Wyrzutnia większości modyfikacji systemu obrony powietrznej Sea Cat miała cztery prowadnice do SAM. Przeładowanie nastąpiło po ustawieniu wyrzutni do pozycji pionowej, ta sama pozycja maszeruje.

Obraz
Obraz

Waga pierwszych wariantów kompleksu Sea Cat mieściła się w granicach 5000 kg. Do uzbrojenia statków i łodzi o małej wyporności opracowano wyrzutnię rakiet przeciwlotniczych z trzema prowadnicami o masie nie większej niż 1500 kg.

Znanych jest kilka wariantów kompleksu, które znacznie różniły się od siebie wielkością, elektroniką i charakterystyką eksploatacyjną: GWS-20, GWS-21, GWS-22 i GWS-24.

Po przejściu z urządzeń elektropróżniowych na podstawę elementów półprzewodnikowych udało się znacznie skrócić czas wejścia kompleksu do pozycji bojowej, aby zwiększyć niezawodność i łatwość konserwacji.

Chrzest bojowy „Kota Morskiego” odbył się w tym samym 1982 roku, podczas wojny o Falklandy. W tym czasie system obrony powietrznej Sea Cat był często jedyną stosunkowo skuteczną bronią przeciwlotniczą na wielu brytyjskich okrętach zbudowanych pod koniec lat 50. i w połowie lat 60. XX wieku. Pomimo niewielkiego zasięgu ognia i niskiej prędkości lotu pocisków i celności, duża liczba kompleksu i względna taniość pocisków odegrała rolę w ochronie brytyjskich okrętów przed nalotami. Zdarzały się przypadki, gdy argentyńskie samoloty bojowe zatrzymywały atak i odwracały się, zauważając wystrzelenie pocisku przeciwlotniczego, czyli uruchomiono „efekt odstraszający”. Jednak „Sea Cat” był absolutnie bezsilny przed ASC „Exocet”.

Obraz
Obraz

W sumie do argentyńskich samolotów bojowych wystrzelono ponad 80 pocisków Sea Cat. Według samych Brytyjczyków pociski te zestrzeliły tylko jeden A-4S Skyhawk. Stało się to 25 maja, rakieta została wystrzelona z fregaty Yarmouth.

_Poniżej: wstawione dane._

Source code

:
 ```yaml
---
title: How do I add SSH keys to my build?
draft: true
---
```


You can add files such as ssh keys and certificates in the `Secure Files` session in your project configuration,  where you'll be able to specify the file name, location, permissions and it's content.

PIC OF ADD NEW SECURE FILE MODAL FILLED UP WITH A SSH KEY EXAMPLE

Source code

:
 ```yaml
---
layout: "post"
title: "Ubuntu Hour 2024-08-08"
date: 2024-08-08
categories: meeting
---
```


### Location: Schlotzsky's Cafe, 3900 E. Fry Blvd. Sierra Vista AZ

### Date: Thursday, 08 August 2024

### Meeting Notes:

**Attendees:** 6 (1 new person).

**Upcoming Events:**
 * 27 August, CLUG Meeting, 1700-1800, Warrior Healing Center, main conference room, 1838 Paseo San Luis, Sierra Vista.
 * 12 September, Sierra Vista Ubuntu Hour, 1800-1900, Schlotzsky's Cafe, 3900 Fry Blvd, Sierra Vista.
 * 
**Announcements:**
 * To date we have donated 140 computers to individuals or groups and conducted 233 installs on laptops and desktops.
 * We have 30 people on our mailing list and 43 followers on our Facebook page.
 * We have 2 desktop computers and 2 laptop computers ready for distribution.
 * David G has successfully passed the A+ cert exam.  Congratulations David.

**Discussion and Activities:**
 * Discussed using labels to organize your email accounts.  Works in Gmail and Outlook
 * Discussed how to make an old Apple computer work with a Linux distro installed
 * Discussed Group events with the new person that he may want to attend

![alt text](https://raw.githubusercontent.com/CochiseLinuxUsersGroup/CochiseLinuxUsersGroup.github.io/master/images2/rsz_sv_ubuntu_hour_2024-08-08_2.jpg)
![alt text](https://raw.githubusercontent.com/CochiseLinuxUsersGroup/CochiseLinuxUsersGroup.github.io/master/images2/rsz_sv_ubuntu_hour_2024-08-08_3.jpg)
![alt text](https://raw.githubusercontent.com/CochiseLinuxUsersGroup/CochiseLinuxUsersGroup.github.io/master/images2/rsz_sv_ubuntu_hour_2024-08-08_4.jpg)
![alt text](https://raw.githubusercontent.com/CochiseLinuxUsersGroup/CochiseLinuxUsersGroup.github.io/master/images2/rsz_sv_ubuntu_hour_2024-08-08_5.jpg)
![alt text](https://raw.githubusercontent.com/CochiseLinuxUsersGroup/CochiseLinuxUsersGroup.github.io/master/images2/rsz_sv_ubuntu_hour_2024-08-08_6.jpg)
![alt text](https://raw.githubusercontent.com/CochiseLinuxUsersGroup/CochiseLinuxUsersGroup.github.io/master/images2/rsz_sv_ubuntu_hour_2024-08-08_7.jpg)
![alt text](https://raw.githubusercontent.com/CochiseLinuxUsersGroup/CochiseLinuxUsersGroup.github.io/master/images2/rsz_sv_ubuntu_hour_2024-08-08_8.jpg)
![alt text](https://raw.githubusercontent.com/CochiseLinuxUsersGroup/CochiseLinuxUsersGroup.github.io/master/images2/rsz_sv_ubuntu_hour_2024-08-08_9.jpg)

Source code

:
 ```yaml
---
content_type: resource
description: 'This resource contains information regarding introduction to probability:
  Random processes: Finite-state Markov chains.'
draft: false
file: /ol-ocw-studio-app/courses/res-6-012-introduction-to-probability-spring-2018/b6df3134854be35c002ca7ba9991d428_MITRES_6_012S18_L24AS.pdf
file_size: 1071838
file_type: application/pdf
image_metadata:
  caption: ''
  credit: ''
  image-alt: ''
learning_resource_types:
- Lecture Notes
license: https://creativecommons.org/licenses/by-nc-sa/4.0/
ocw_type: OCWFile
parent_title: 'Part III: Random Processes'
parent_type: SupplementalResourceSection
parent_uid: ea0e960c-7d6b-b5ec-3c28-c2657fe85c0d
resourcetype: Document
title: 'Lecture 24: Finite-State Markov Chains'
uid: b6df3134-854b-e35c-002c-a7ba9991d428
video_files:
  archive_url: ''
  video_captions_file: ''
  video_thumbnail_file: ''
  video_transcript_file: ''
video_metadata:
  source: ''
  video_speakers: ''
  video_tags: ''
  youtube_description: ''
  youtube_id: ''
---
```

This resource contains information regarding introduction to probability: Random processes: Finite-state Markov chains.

Oprócz morskiego systemu obrony przeciwlotniczej Sea Cat istniał jego wariant lądowy Tigercat oraz system uzbrojenia śmigłowca Hellcat, ale systemy te nie były tak rozpowszechnione.

Morski system obrony przeciwlotniczej Sea Cat oprócz Wielkiej Brytanii służył w marynarce wojennej 15 krajów: Argentyny, Australii, Brazylii, Wenezueli, Indii, Iranu, Libii, Malezji, Nigerii, Holandii, Nowej Zelandii, Tajlandii, Niemcy, Chile i Szwecja. Obecnie Sea Cat został wycofany z eksploatacji prawie wszędzie.